Use Git Hooks to Automate Necessary but Annoying Tasks

Sean Doyle

Certain tasks like updating dependencies or migrating a database must be done after pulling code or checking out a branch. Other tasks such as re-indexing our ctags improve our development experience. Both kinds of tasks are easy to forget to do and are therefore error-prone. To address the problem, we’ve recently added a standard, extensible set of git hooks to our dotfiles in order to automate necessary, but annoying tasks.

Git Hooks

Git has a commonly under-utilized feature: hooks. You can think of a hook as an event that gets triggered before and after various stages of revision control process. Some hooks of note are:

  • prepare-commit-msg - Fires before the commit message prompt.
  • pre-commit - Fires before a git commit.
  • post-commit - Fires after a git commit.
  • post-checkout - Fires after changing branches.
  • post-merge - Fires after merging branches.
  • pre-push - Fires before code is pushed to a remote.

Extending our Hooks

Our dotfiles’ convention for extension is to place our custom hooks in {pre,post}-$EVENT files within our ~/.git_template.local/hooks directory.

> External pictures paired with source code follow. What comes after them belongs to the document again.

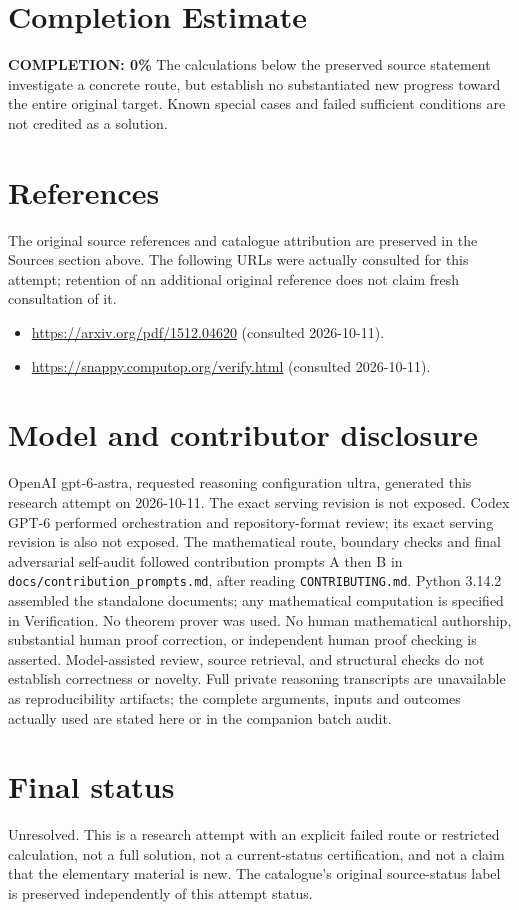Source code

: \documentclass[11pt]{article}
\begin{document}
\section{Completion Estimate}
\noindent\textbf{COMPLETION: 0\%}
The calculations below the preserved source statement investigate a concrete route,
but establish no substantiated new progress toward the entire original target.
Known special cases and failed sufficient conditions are not credited as a solution.
\section{References}
The original source references and catalogue attribution are preserved in the
Sources section above. The following URLs were actually consulted for this attempt;
retention of an additional original reference does not claim fresh consultation of it.
\begin{itemize}
\item \url{https://arxiv.org/pdf/1512.04620} (consulted 2026-10-11). 
\item \url{https://snappy.computop.org/verify.html} (consulted 2026-10-11). 
\end{itemize}
\section{Model and contributor disclosure}
OpenAI gpt-6-astra, requested reasoning configuration ultra, generated this research
attempt on 2026-10-11. The exact serving revision is not exposed. Codex GPT-6
performed orchestration and repository-format review; its exact serving revision
is also not exposed. The mathematical route, boundary checks and final adversarial
self-audit followed contribution prompts A then B in
\texttt{docs/contribution\_prompts.md}, after reading \texttt{CONTRIBUTING.md}.
Python 3.14.2 assembled the standalone documents; any mathematical computation is
specified in Verification. No theorem prover was used. No human mathematical
authorship, substantial human proof correction, or independent human proof checking
is asserted. Model-assisted review, source retrieval, and structural checks do not
establish correctness or novelty. Full private reasoning transcripts are unavailable
as reproducibility artifacts; the complete arguments, inputs and outcomes actually
used are stated here or in the companion batch audit.
\section{Final status}
Unresolved. This is a research attempt with an explicit failed route or restricted
calculation, not a full solution, not a current-status certification, and not a claim
that the elementary material is new. The catalogue's original source-status label
is preserved independently of this attempt status.
\end{document}
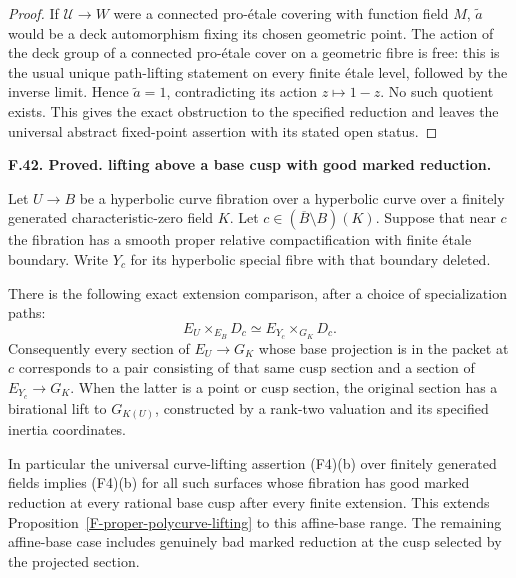\documentclass[11pt,oneside]{article}
\makeatletter
\newcounter{statementanchor}
\newenvironment{statement}[3]{%
 \refstepcounter{statementanchor}\def\@currentlabel{#1}%
 \par\addvspace{9pt}\noindent
 \textbf{#1. #2. #3.}\par\nobreak\noindent\ignorespaces
}{\par\addvspace{5pt}}
\makeatother
\begin{document}
\begin{proof}
If $\mathcal U\to W$ were a connected pro-\'etale
covering with function field $M$, $\widetilde a$ would
be a deck automorphism fixing its chosen geometric point.
The action of the deck group of a connected pro-\'etale
cover on a geometric fibre is free: this is the usual
unique path-lifting statement on every finite \'etale
level, followed by the inverse limit. Hence
$\widetilde a=1$, contradicting its action $z\mapsto1-z$.
No such quotient exists. This gives the exact obstruction
to the specified reduction and leaves the universal
abstract fixed-point assertion with its stated open status.
\end{proof}

\begin{statement}{F.42}{Proved}{lifting above a base cusp with good marked reduction}
\label{st:F.42}
\label{F-good-boundary-lifting}
Let $U\to B$ be a hyperbolic curve fibration over a hyperbolic
curve over a finitely generated characteristic-zero field $K$.
Let $c\in(\overline B\setminus B)(K)$. Suppose that near $c$
the fibration has a smooth proper relative compactification
with finite \'etale boundary. Write $Y_c$ for its hyperbolic
special fibre with that boundary deleted.

There is the following exact extension comparison, after a
choice of specialization paths:
\[
 E_U\mathbin{\times}_{E_B}D_c
       \simeq E_{Y_c}\mathbin{\times}_{G_K}D_c.
 \tag{F.42.1}
\]
Consequently every section of $E_U\to G_K$ whose base
projection is in the packet at $c$ corresponds to a pair
consisting of that same cusp section and a section of
$E_{Y_c}\to G_K$. When the latter is a point or cusp
section, the original section has a birational lift to
$G_{K(U)}$, constructed by a rank-two valuation and its
specified inertia coordinates.

In particular the universal curve-lifting assertion (F4)(b)
over finitely generated fields implies (F4)(b) for all such
surfaces whose fibration has good marked reduction at every
rational base cusp after every finite extension. This extends
Proposition~\ref{F-proper-polycurve-lifting} to this affine-base
range. The remaining affine-base case includes genuinely bad
marked reduction at the cusp selected by the projected section.
\end{statement}
\end{document}
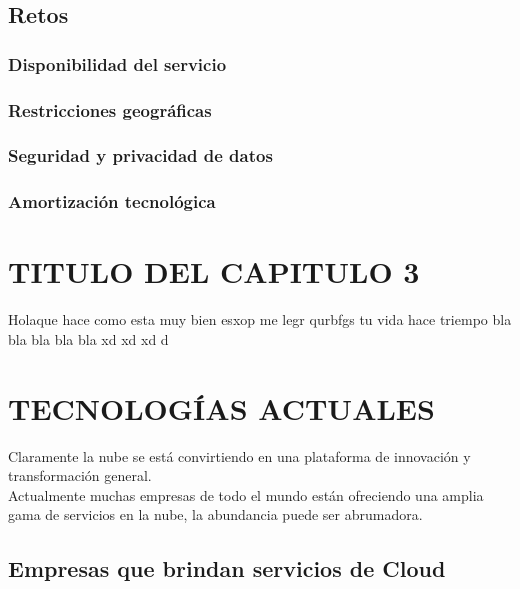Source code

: \documentclass[a4paper, 12pt]{report}
\begin{document}
\section{Retos}
\subsection{Disponibilidad del servicio}
\subsection{Restricciones geogr\'aficas}
\subsection{Seguridad y privacidad de datos}
\subsection{Amortizaci\'on tecnol\'ogica}
\vspace*{5em}
\chapter{TITULO DEL CAPITULO 3}
\vspace*{-2em}
\begin{justify}
Holaque hace como esta muy bien esxop me legr qurbfgs tu vida hace triempo bla bla bla bla bla xd xd xd d
\end{justify}

\vspace*{5em}
\chapter{TECNOLOG\'IAS ACTUALES}
\vspace*{-2em}

Claramente la nube se est\'a convirtiendo en una plataforma de innovaci\'on y transformaci\'on general.
\\ Actualmente muchas empresas de todo el mundo est\'an ofreciendo una amplia gama de servicios en la nube, la abundancia puede ser abrumadora.
 
\section{Empresas que brindan servicios de Cloud}
\end{document}

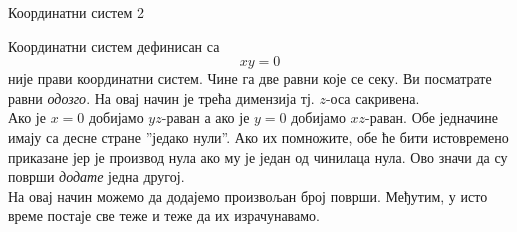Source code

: ﻿\documentclass[en]{./../../common/SurferDesc}%
\begin{document}
\footnotesize
%

\begin{surferPage}
  \begin{surferTitle}Координатни систем 2\end{surferTitle}
   \begin{surferText}
   
Координатни систем дефинисан са  
\[xy=0\]
није прави координатни систем. Чине га две равни које се секу. Ви посматрате равни {\it одозго}. На овај начин је трећа димензија тј. $z$-оса сакривена. \\
\vspace{0.3cm}
Ако је $x=0$ добијамо $yz$-раван а ако је $y=0$ добијамо $xz$-раван.
Обе једначине имају са десне стране ''једако нули''. Ако их помножите, обе ће бити истовремено приказане јер је производ нула ако му је један од чинилаца нула. Ово значи да су површи  {\it додате} једна другој. \\
На овај начин можемо да додајемо произвољан број површи. Међутим, у исто време постаје све теже и теже да их израчунавамо.
\end{surferText}
\end{surferPage}
\end{document}
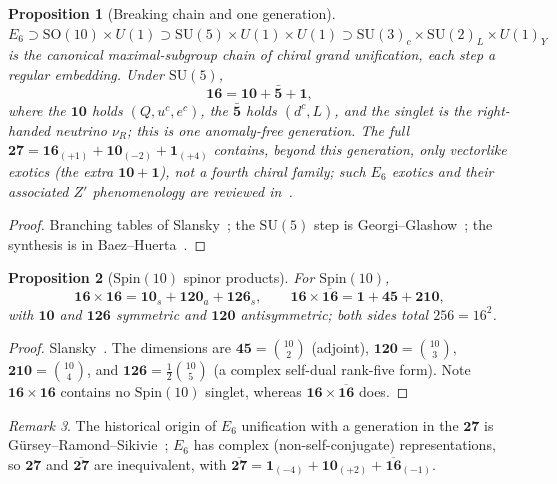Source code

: \documentclass[aps,prresearch,onecolumn,amsmath,amssymb,nofootinbib]{revtex4-2}
\theoremstyle{plain}\newtheorem{theorem}{Theorem}[section]\newtheorem{proposition}[theorem]{Proposition}\newtheorem{lemma}[theorem]{Lemma}\newtheorem{corollary}[theorem]{Corollary}
\theoremstyle{definition}\newtheorem{definition}[theorem]{Definition}\newtheorem{conjecture}[theorem]{Conjecture}
\theoremstyle{remark}\newtheorem{remark}[theorem]{Remark}
\begin{document}
\begin{proposition}[Breaking chain and one generation]
\label{prop:chain}
$E_6\supset\mathrm{SO}(10)\times U(1)\supset\mathrm{SU}(5)\times U(1)\times U(1)\supset\mathrm{SU}(3)_c\times\mathrm{SU}(2)_L\times U(1)_Y$ is the canonical maximal-subgroup chain of chiral grand unification, each step a regular embedding. Under $\mathrm{SU}(5)$,
\begin{equation}
\mathbf{16}=\mathbf{10}+\bar{\mathbf 5}+\mathbf 1,
\end{equation}
where the $\mathbf{10}$ holds $(Q,u^c,e^c)$, the $\bar{\mathbf 5}$ holds $(d^c,L)$, and the singlet is the right-handed neutrino $\nu_R$; this is one anomaly-free generation. The full $\mathbf{27}=\mathbf{16}_{(+1)}+\mathbf{10}_{(-2)}+\mathbf{1}_{(+4)}$ contains, beyond this generation, only vectorlike exotics (the extra $\mathbf{10}+\mathbf{1}$), not a fourth chiral family; such $E_6$ exotics and their associated $Z'$ phenomenology are reviewed in~\cite{Langacker2008}.
\end{proposition}

\begin{proof}
Branching tables of Slansky~\cite{Slansky1981}; the $\mathrm{SU}(5)$ step is Georgi--Glashow~\cite{GeorgiGlashow1974}; the synthesis is in Baez--Huerta~\cite{BaezHuerta2010}.
\end{proof}

\begin{proposition}[$\mathrm{Spin}(10)$ spinor products]
\label{prop:so10prod}
For $\mathrm{Spin}(10)$,
\begin{equation}
\mathbf{16}\times\mathbf{16}=\mathbf{10}_s+\mathbf{120}_a+\mathbf{126}_s,\qquad \mathbf{16}\times\overline{\mathbf{16}}=\mathbf{1}+\mathbf{45}+\mathbf{210},
\end{equation}
with $\mathbf{10}$ and $\mathbf{126}$ symmetric and $\mathbf{120}$ antisymmetric; both sides total $256=16^2$.
\end{proposition}

\begin{proof}
Slansky~\cite[Table~42]{Slansky1981}. The dimensions are $\mathbf{45}=\binom{10}{2}$ (adjoint), $\mathbf{120}=\binom{10}{3}$, $\mathbf{210}=\binom{10}{4}$, and $\mathbf{126}=\tfrac12\binom{10}{5}$ (a complex self-dual rank-five form). Note $\mathbf{16}\times\mathbf{16}$ contains no $\mathrm{Spin}(10)$ singlet, whereas $\mathbf{16}\times\overline{\mathbf{16}}$ does.
\end{proof}

\begin{remark}
The historical origin of $E_6$ unification with a generation in the $\mathbf{27}$ is G\"ursey--Ramond--Sikivie~\cite{GRS1976}; $E_6$ has complex (non-self-conjugate) representations, so $\mathbf{27}$ and $\overline{\mathbf{27}}$ are inequivalent, with $\overline{\mathbf{27}}=\mathbf{1}_{(-4)}+\mathbf{10}_{(+2)}+\overline{\mathbf{16}}_{(-1)}$.
\end{remark}
\end{document}
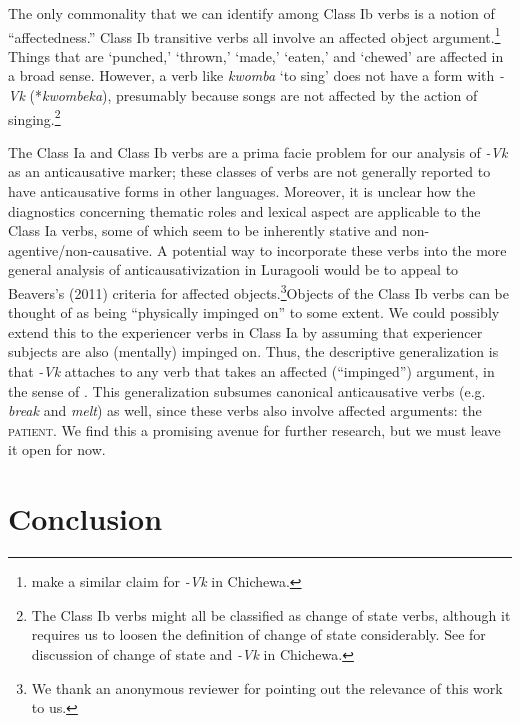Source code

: \documentclass[output=paper]{langsci/langscibook}
\begin{document}
The only commonality that we can identify among Class Ib verbs is a notion of “affectedness.” Class Ib transitive verbs all involve an affected object argument.\footnote{\citet{Dubinsky1996} make a similar claim for \textit{-Vk} in Chichewa.} Things that are ‘punched,’ ‘thrown,’ ‘made,’ ‘eaten,’ and ‘chewed’ are affected in a broad sense. However, a verb like \textit{kwomba} ‘to sing’ does not have a form with \textit{-Vk} (*\textit{kwombeka}), presumably because songs are not affected by the action of singing.\footnote{The Class Ib verbs might all be classified as change of state verbs, although it requires us to loosen the definition of change of state considerably. See \citet{Dubinsky1996} for discussion of change of state and \textit{-Vk} in Chichewa.}

The Class Ia and Class Ib verbs are a prima facie problem for our analysis of \textit{-Vk} as an anticausative marker; these classes of verbs are not generally reported to have anticausative forms in other languages. Moreover, it is unclear how the diagnostics concerning thematic roles and lexical aspect are applicable to the Class Ia verbs, some of which seem to be inherently stative and non-agentive/non-causative. A potential way to incorporate these verbs into the more general analysis of anticausativization in Luragooli would be to appeal to Beavers’s (2011) criteria for affected objects.\footnote{We thank an anonymous reviewer for pointing out the relevance of this work to us.}Objects of the Class Ib verbs can be thought of as being “physically impinged on” to some extent. We could possibly extend this to the experiencer verbs in Class Ia by assuming that experiencer subjects are also (mentally) impinged on. Thus, the descriptive generalization is that  \textit{-Vk} attaches to any verb that takes an affected (“impinged”) argument, in the sense of \citet{Beavers2011}. This generalization subsumes canonical anticausative verbs (e.g. \textit{break} and \textit{melt}) as well, since these verbs also involve affected arguments: the \textsc{patient}. We find this a promising avenue for further research, but we must leave it open for now.

\section{Conclusion}\label{sec:gluckman:6}
\end{document}
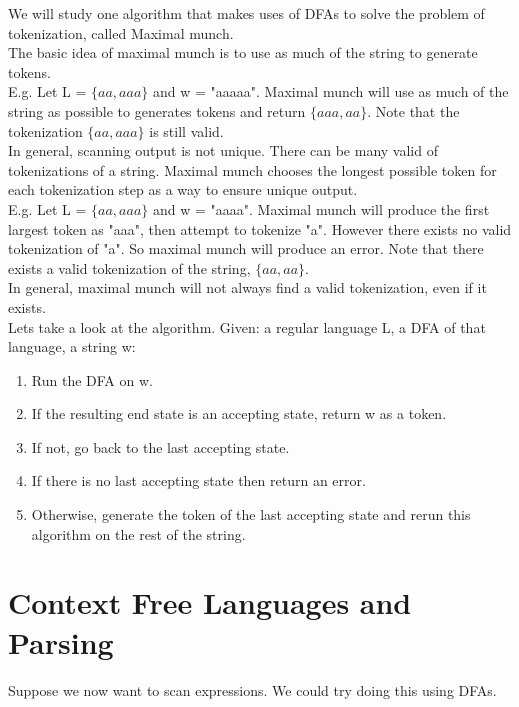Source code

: \documentclass[12pt, letterpaper]{article}
\begin{document}
We will study one algorithm that makes uses of DFAs to solve the problem of tokenization, called Maximal munch.\\

The basic idea of maximal munch is to use as much of the string to generate tokens.\\

E.g. Let L = \(\{aa, aaa\}\) and w = "aaaaa". Maximal munch will use as much of the string as possible to generates tokens and return \(\{aaa, aa\}\). Note that the tokenization \(\{aa, aaa\}\) is still valid.\\

In general, scanning output is not unique. There can be many valid of tokenizations of a string. Maximal munch chooses the longest possible token for each tokenization step as a way to ensure unique output.\\

E.g. Let L = \(\{aa, aaa\}\) and w = "aaaa". Maximal munch will produce the first largest token as "aaa", then attempt to tokenize "a". However there exists no valid tokenization of "a". So maximal munch will produce an error. Note that there exists a valid tokenization of the string, \(\{aa, aa\}\).\\

In general, maximal munch will not always find a valid tokenization, even if it exists.\\

Lets take a look at the algorithm. Given: a regular language L, a DFA of that language, a string w:
\begin{enumerate}
\item Run the DFA on w.
\item If the resulting end state is an accepting state, return w as a token.
\item If not, go back to the last accepting state.
\item If there is no last accepting state then return an error.
\item Otherwise, generate the token of the last accepting state and rerun this algorithm on the rest of the string.
\end{enumerate}

\newpage

\section{Context Free Languages and Parsing}
Suppose we now want to scan expressions. We could try doing this using DFAs. \\
\end{document}
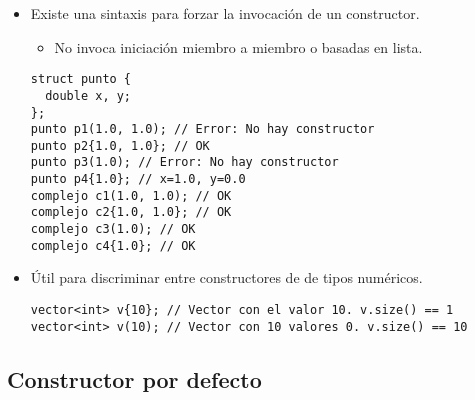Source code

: \begin{frame}[fragile]
\begin{itemize}
  \item Existe una sintaxis para forzar la invocación de un constructor.
    \begin{itemize}
      \item No invoca iniciación miembro a miembro o basadas en lista.
    \end{itemize}
\begin{lstlisting}
struct punto {
  double x, y;
};
punto p1(1.0, 1.0); // Error: No hay constructor
punto p2{1.0, 1.0}; // OK
punto p3(1.0); // Error: No hay constructor
punto p4{1.0}; // x=1.0, y=0.0
complejo c1(1.0, 1.0); // OK
complejo c2{1.0, 1.0}; // OK
complejo c3(1.0); // OK
complejo c4{1.0}; // OK
\end{lstlisting}
  \item Útil para discriminar entre constructores de  de tipos numéricos.
\begin{lstlisting}
vector<int> v{10}; // Vector con el valor 10. v.size() == 1
vector<int> v(10); // Vector con 10 valores 0. v.size() == 10
\end{lstlisting}
\end{itemize}
\end{frame}

\subsection{Constructor por defecto}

Now, anything we add to those hook files will be automatically executed, running tasks that we normally would forget.

What tasks do you commonly forget

I forget to re-index my ctags!

Lucky for you, we’ve set up git to re-index your ctags after each git command.

I always forget to run bundle install after switching branches!

Automatically install new gems:

# ~/.git_template.local/hooks/post-checkout

# use `hookup` gem if it's installed
if command -v hookup > /dev/null; then
  hookup post-checkout "$@"
else
  # otherwise, do it yourself
  [ -f Gemfile ] && bundle install > /dev/null &
fi

I never remember to run pending migrations!

Automatically run your migrations:

# ~/.git_template.local/hooks/post-checkout

# use `hookup` gem if it's installed
if command -v hookup > /dev/null; then
  hookup post-checkout "$@"
else
  # otherwise, do it yourself
  [ -f db/schema.rb ] && bin/rake db:migrate > /dev/null &
fi

I document my API with fdoc, but I forget to generate the pages!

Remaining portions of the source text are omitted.